Cette lutte contre le blanchiment doit impérativement revêtir un caractère international, à l'heure où les transactions financières ont acquis, grâce aux techniques modernes, une fluidité et une rapidité nouvelles.

Dans ces domaines, une coopération est d'ores et déjà engagée entre principaux pays industrialisés et la présente convention contribuera à la parfaire. Il reste toutefois que cette coopération se heurte à l'existence de divers « paradis » fiscaux ou bancaires où les opérations de blanchiment prennent leur origine (banques offshore des Caraïbes ou de la zone Pacifique). Enfin, d'autres pays n'ont pas encore adopté de réglementation et de modalités de contrôle de leurs organismes financiers, ce qui laisse le champ libre à toutes les infractions. Ainsi, certaines économies laissent-elles une large place aux paiements en espèce (Europe de l'Est ou Asie).

II. LA NÉCESSITÉ D'OUTILS JURIDIQUES ADAPTÉS

La convention des Nations Unies du 19 février 1988 contre le trafic illicite des stupéfiants et des substances psychotropes, signée par la France le 13 juin 1989 1 ( * ) et entrée en vigueur le 31 mars 1991, engageait déjà les Etats signataires à ériger le blanchiment des produits du trafic des stupéfiants en infraction pénale. Elle laissait ainsi de côté les produits nés des autres trafics ou infractions , sans rapport avec les stupéfiants, mais qui représentent eux-mêmes des sommes importantes, en particulier lorsque les délits ou crimes qui les génèrent sont perpétrés par des organisations criminelles organisées.

Ainsi la présente convention invite-t-elle les Etats signataires à incriminer beaucoup plus largement le blanchiment de capitaux illicites.

La législation française avait déjà tiré les conséquences, sur sa propre législation, de la Convention de Vienne de 1988, par la loi n° 90-1010 du 14 novembre 1990, en prévoyant des dispositions autorisant la confiscation des produits liés au trafic des stupéfiants.
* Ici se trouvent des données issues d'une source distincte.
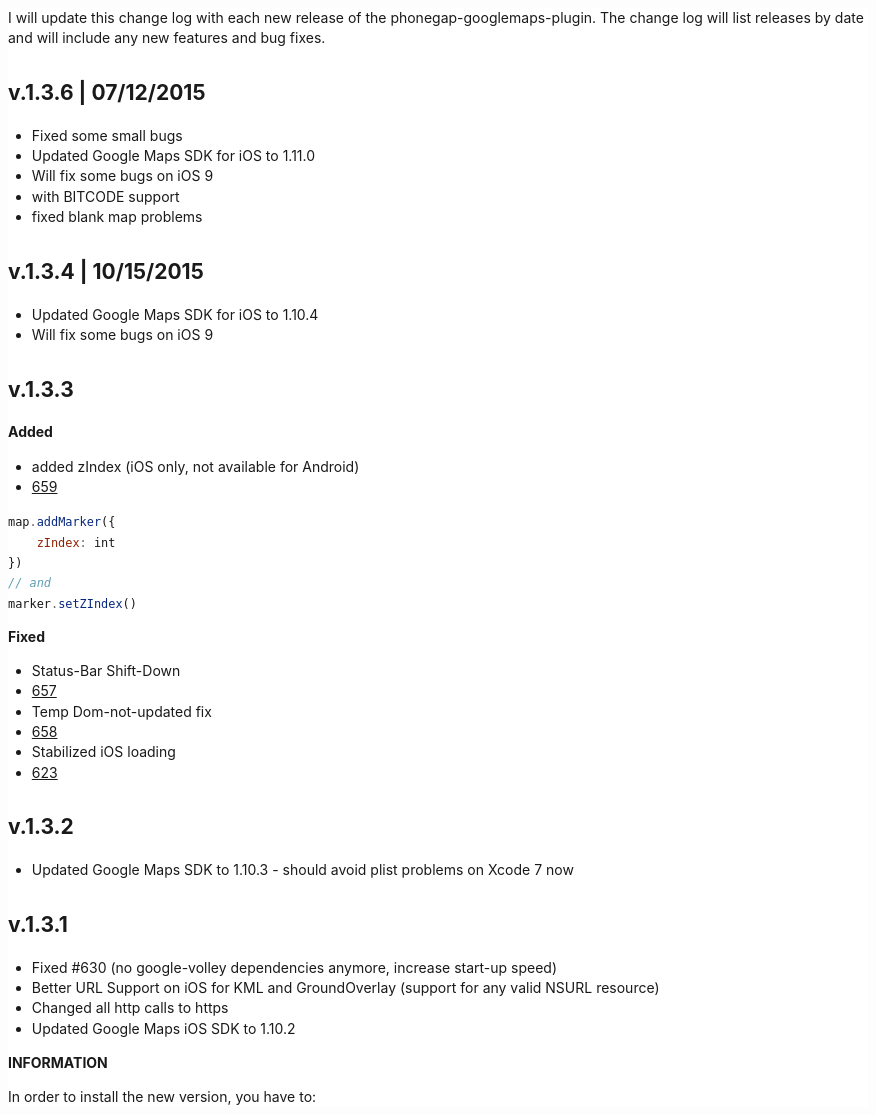 I will update this change log with each new release of the phonegap-googlemaps-plugin.
The change log will list releases by date and will include any new features and bug fixes.

## v.1.3.6 | 07/12/2015

- Fixed some small bugs
- Updated Google Maps SDK for iOS to 1.11.0
 - Will fix some bugs on iOS 9
 - with BITCODE support
 - fixed blank map problems

## v.1.3.4 | 10/15/2015

- Updated Google Maps SDK for iOS to 1.10.4
 - Will fix some bugs on iOS 9

## v.1.3.3

**Added**

- added zIndex (iOS only, not available for Android)
 - [659](https://github.com/mapsplugin/cordova-plugin-googlemaps/issues/659)

```js
map.addMarker({
    zIndex: int
})
// and
marker.setZIndex()
```

**Fixed**
- Status-Bar Shift-Down
 - [657](https://github.com/mapsplugin/cordova-plugin-googlemaps/issues/657#issuecomment-146036169)
- Temp Dom-not-updated fix
 - [658](https://github.com/mapsplugin/cordova-plugin-googlemaps/issues/658)
- Stabilized iOS loading
 - [623](https://github.com/mapsplugin/cordova-plugin-googlemaps/issues/623)

## v.1.3.2
- Updated Google Maps SDK to 1.10.3 - should avoid plist problems on Xcode 7 now

## v.1.3.1
- Fixed #630 (no google-volley dependencies anymore, increase start-up speed)
- Better URL Support on iOS for KML and GroundOverlay (support for any valid NSURL resource)
- Changed all http calls to https
- Updated Google Maps iOS SDK to 1.10.2

**INFORMATION**

In order to install the new version, you have to:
Préalablement, par la loi n° 90-614 du 12 juillet 1990 , relative à la participation des organismes financiers à la lutte contre le blanchiment des capitaux provenant du trafic des stupéfiants , la France avait pris en compte les recommandations du Groupe d'action financière internationale (GAFI) prévoyant en particulier l'incrimination du blanchiment des fonds provenant du trafic des stupéfiants et créant des structures administratives adaptées. Cette dernière loi a été modifiée par la loi du 29 janvier 1993, relative à la prévention de la corruption et à la transparence de la vie économique et des procédures publiques, afin d'en élargir le champ d'application et d'en parfaire l'efficacité.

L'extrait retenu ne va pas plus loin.